## What to work on
Return each line of the data below that contains the string "Scissors".

==== Data shown ====

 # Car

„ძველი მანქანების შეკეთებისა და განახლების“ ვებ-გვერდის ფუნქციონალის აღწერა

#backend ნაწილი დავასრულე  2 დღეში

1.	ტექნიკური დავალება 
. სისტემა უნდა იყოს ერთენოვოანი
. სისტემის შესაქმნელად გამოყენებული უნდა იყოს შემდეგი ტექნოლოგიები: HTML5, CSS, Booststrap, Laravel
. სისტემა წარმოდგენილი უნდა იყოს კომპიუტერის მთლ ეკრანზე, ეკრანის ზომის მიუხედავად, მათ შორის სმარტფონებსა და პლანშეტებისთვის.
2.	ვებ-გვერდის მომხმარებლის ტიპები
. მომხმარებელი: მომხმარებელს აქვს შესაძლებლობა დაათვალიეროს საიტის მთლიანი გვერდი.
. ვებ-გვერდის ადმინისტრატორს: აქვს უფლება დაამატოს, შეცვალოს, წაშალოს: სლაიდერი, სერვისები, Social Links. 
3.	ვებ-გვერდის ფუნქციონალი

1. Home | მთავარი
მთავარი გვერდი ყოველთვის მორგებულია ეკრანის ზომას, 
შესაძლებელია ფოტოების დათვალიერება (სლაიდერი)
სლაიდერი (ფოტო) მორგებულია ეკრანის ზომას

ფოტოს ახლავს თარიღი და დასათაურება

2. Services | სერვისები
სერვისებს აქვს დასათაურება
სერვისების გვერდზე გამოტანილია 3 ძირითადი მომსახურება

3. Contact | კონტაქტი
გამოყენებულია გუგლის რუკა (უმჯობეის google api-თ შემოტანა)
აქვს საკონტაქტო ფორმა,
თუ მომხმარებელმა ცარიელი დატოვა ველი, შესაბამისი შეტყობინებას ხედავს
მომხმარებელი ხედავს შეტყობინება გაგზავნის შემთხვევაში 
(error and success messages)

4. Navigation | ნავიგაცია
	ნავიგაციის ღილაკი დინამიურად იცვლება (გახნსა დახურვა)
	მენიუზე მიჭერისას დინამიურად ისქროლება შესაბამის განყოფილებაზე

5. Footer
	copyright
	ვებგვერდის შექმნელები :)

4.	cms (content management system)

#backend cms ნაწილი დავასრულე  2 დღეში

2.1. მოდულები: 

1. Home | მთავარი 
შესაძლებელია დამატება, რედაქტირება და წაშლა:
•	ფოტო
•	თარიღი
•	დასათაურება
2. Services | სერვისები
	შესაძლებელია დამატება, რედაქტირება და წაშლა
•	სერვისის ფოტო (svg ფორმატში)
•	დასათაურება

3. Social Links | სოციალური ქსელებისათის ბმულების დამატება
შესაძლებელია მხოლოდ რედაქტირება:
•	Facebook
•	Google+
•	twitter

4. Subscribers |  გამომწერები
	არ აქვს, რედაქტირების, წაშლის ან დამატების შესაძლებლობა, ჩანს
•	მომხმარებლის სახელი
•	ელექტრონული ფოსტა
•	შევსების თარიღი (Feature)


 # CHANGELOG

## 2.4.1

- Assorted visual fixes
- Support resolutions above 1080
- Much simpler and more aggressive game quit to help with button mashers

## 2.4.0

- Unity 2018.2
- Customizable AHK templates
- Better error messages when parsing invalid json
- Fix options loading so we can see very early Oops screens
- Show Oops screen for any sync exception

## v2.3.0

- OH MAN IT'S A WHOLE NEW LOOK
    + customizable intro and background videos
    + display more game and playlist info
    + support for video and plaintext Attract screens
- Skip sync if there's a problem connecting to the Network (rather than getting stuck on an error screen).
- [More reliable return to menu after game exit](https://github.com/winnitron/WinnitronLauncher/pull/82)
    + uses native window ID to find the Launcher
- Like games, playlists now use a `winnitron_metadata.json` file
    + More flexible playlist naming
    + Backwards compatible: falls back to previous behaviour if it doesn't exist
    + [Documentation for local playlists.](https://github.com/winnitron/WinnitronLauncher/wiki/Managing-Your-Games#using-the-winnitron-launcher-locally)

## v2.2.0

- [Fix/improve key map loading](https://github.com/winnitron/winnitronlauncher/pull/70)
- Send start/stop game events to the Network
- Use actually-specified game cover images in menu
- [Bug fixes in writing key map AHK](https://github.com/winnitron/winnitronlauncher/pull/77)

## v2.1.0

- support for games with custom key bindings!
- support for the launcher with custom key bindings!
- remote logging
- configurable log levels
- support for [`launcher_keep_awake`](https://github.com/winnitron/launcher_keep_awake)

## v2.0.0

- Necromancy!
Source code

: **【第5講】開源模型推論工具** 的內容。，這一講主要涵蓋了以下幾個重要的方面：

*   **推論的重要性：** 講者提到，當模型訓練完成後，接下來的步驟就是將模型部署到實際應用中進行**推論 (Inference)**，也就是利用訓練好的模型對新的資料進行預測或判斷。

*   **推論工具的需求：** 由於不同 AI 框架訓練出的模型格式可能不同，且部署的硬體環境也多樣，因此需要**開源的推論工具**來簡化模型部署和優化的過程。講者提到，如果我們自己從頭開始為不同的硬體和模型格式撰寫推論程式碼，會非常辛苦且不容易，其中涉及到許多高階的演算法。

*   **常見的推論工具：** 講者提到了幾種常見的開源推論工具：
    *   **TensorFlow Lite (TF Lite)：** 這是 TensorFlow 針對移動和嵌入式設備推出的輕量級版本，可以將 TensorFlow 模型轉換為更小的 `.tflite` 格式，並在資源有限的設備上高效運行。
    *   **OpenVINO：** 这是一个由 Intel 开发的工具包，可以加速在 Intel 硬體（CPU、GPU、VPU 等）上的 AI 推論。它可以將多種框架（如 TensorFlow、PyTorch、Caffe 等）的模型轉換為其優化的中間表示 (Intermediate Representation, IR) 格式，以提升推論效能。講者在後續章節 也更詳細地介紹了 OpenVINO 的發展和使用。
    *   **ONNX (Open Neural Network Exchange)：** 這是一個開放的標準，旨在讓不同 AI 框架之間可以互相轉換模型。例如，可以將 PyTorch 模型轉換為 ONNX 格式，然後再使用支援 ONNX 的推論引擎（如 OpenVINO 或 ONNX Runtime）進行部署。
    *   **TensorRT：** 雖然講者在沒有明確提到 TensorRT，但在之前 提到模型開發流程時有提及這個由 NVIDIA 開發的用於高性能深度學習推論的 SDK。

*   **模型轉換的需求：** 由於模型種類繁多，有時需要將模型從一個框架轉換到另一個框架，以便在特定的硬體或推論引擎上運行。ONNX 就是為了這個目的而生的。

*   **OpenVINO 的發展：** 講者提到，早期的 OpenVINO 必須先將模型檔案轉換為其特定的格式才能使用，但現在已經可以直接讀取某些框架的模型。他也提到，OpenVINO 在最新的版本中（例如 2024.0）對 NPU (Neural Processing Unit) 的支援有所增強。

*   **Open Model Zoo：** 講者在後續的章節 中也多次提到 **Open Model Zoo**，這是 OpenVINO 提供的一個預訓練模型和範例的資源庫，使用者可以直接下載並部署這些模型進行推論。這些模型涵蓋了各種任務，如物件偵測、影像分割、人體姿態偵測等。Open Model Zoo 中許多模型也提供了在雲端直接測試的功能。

====
==== Data shown ====

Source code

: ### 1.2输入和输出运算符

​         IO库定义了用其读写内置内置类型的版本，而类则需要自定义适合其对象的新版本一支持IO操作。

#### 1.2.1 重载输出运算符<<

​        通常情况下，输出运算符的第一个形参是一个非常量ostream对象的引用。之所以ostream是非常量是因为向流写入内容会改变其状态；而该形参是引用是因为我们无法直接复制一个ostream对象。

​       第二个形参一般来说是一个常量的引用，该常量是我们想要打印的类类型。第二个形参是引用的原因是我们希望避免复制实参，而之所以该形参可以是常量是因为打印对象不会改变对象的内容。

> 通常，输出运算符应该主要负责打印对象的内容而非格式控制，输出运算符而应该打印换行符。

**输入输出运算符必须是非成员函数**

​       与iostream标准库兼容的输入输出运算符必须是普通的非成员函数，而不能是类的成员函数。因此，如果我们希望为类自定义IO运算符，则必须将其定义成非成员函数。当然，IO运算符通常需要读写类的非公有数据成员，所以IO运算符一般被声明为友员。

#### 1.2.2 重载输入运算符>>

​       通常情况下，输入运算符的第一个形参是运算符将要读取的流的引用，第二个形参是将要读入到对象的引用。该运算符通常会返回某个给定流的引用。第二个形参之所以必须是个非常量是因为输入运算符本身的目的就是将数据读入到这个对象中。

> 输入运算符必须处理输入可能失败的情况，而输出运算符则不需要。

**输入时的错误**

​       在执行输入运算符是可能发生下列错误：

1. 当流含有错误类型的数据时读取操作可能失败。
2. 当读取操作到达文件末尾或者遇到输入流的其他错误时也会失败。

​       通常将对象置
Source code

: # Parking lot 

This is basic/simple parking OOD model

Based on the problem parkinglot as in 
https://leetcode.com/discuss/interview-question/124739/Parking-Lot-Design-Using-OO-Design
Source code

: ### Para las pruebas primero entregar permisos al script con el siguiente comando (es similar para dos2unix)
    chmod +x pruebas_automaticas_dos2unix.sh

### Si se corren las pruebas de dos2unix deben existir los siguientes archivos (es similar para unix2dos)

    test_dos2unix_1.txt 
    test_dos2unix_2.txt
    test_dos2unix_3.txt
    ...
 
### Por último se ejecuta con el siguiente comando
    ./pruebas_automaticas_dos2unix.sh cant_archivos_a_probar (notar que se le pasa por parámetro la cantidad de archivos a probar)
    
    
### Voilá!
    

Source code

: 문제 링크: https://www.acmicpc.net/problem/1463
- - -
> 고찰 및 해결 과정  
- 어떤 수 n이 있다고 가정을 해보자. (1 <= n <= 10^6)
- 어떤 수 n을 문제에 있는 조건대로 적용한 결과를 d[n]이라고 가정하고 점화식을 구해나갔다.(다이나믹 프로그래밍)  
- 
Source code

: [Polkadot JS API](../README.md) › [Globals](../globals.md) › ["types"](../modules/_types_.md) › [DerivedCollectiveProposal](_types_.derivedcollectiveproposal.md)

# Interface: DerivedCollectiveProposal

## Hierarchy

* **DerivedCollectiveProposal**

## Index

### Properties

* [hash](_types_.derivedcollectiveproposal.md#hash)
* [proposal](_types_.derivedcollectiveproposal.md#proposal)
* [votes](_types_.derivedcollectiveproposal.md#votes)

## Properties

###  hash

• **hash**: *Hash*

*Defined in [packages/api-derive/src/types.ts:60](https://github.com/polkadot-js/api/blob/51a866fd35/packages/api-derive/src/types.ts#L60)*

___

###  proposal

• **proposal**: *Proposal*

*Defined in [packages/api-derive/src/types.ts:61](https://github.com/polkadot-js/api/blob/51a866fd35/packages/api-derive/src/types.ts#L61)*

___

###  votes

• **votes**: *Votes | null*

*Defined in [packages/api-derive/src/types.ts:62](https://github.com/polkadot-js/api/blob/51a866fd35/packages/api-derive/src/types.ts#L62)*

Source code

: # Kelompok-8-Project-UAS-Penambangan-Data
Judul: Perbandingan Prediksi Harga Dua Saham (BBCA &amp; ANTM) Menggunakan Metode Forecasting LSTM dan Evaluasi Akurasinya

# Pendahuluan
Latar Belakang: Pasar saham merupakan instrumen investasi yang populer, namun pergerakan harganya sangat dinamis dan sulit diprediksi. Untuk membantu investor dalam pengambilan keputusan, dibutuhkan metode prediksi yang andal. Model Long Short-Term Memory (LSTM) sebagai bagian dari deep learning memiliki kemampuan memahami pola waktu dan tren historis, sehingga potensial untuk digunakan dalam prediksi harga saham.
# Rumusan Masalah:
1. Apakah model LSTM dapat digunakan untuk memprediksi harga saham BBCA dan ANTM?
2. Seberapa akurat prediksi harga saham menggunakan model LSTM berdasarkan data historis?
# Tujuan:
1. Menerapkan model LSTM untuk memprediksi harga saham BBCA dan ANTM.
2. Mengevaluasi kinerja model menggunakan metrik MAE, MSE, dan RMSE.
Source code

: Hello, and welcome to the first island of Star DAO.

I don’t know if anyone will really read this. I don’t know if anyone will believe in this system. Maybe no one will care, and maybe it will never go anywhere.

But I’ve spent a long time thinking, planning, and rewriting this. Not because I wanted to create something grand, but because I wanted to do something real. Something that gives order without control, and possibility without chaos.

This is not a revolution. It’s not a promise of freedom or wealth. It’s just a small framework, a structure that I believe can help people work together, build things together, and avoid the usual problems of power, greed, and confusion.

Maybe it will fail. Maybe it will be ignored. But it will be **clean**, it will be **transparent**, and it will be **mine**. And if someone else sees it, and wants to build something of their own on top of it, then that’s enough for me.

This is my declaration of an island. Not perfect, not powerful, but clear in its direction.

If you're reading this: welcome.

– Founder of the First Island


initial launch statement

====
==== Data shown ====

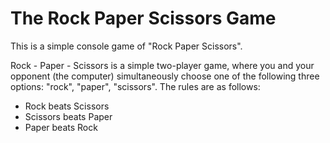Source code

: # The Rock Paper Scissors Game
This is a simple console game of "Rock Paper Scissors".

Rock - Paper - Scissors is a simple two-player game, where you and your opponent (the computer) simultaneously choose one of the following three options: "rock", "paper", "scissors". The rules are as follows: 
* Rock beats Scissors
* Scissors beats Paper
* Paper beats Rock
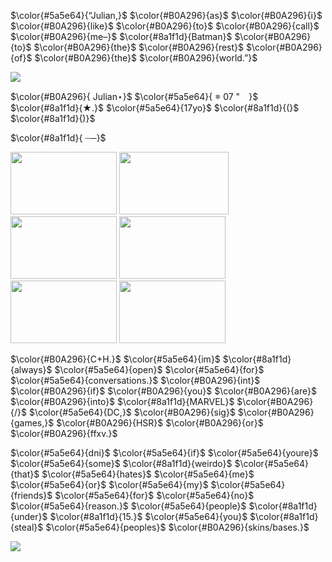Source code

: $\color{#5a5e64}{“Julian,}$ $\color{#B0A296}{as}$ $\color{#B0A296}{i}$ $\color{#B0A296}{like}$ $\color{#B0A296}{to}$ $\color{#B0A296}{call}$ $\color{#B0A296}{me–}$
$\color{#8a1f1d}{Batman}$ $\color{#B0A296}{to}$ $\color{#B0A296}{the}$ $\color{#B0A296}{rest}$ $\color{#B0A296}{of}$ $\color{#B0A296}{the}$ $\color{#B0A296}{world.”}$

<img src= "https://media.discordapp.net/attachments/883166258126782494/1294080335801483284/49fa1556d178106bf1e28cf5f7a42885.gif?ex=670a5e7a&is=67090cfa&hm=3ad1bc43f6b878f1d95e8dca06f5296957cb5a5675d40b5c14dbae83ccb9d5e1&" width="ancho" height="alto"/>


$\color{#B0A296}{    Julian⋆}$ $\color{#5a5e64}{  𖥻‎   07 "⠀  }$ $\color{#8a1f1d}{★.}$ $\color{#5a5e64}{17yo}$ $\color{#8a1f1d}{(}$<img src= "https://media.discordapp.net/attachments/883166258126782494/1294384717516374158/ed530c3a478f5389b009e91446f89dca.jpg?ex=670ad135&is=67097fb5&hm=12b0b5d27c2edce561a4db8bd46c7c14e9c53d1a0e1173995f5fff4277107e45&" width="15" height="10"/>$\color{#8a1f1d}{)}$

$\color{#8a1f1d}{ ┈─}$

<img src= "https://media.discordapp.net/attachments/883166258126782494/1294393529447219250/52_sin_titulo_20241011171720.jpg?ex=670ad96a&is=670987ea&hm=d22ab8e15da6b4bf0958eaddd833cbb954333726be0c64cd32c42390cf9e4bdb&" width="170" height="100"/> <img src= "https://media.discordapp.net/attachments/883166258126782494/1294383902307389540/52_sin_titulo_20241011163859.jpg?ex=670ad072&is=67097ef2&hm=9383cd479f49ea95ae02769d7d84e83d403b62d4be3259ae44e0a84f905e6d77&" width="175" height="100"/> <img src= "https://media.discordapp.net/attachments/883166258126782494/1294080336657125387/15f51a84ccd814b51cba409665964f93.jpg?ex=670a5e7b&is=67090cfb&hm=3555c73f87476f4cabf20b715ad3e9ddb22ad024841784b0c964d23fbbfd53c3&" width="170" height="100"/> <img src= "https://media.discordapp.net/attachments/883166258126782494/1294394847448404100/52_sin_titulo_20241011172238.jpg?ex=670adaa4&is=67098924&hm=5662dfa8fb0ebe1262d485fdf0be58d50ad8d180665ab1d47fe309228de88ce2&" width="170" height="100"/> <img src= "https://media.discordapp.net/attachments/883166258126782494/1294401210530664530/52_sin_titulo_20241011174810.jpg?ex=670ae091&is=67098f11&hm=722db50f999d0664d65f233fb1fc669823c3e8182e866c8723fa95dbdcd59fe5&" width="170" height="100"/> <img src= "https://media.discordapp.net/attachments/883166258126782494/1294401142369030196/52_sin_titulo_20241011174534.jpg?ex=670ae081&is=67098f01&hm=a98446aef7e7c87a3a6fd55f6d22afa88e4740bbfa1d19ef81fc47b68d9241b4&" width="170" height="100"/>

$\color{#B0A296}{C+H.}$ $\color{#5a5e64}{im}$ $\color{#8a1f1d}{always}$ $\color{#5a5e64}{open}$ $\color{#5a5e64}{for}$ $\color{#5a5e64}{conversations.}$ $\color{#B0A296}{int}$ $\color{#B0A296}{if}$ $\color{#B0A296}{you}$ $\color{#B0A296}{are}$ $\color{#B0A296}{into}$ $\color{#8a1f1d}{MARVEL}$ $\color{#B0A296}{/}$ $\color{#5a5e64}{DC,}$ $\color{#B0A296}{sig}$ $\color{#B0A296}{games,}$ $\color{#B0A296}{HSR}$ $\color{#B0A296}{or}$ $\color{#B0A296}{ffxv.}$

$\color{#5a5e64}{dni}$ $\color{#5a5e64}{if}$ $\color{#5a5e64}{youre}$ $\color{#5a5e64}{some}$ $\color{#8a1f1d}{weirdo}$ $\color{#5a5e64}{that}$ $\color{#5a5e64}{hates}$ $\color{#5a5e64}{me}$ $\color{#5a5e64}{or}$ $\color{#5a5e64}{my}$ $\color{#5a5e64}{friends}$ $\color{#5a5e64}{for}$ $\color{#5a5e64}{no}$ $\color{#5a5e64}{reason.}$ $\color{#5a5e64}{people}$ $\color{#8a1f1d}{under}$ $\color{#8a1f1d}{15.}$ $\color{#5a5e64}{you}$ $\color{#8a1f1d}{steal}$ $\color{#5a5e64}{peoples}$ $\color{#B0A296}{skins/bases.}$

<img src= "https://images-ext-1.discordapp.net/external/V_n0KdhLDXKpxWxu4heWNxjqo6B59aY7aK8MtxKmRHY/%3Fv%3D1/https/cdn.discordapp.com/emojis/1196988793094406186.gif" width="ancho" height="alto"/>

====

## Reply to the task
: # The Rock Paper Scissors Game
This is a simple console game of "Rock Paper Scissors".
Rock - Paper - Scissors is a simple two-player game, where you and your opponent (the computer) simultaneously choose one of the following three options: "rock", "paper", "scissors". The rules are as follows: 
* Rock beats Scissors
* Scissors beats Paper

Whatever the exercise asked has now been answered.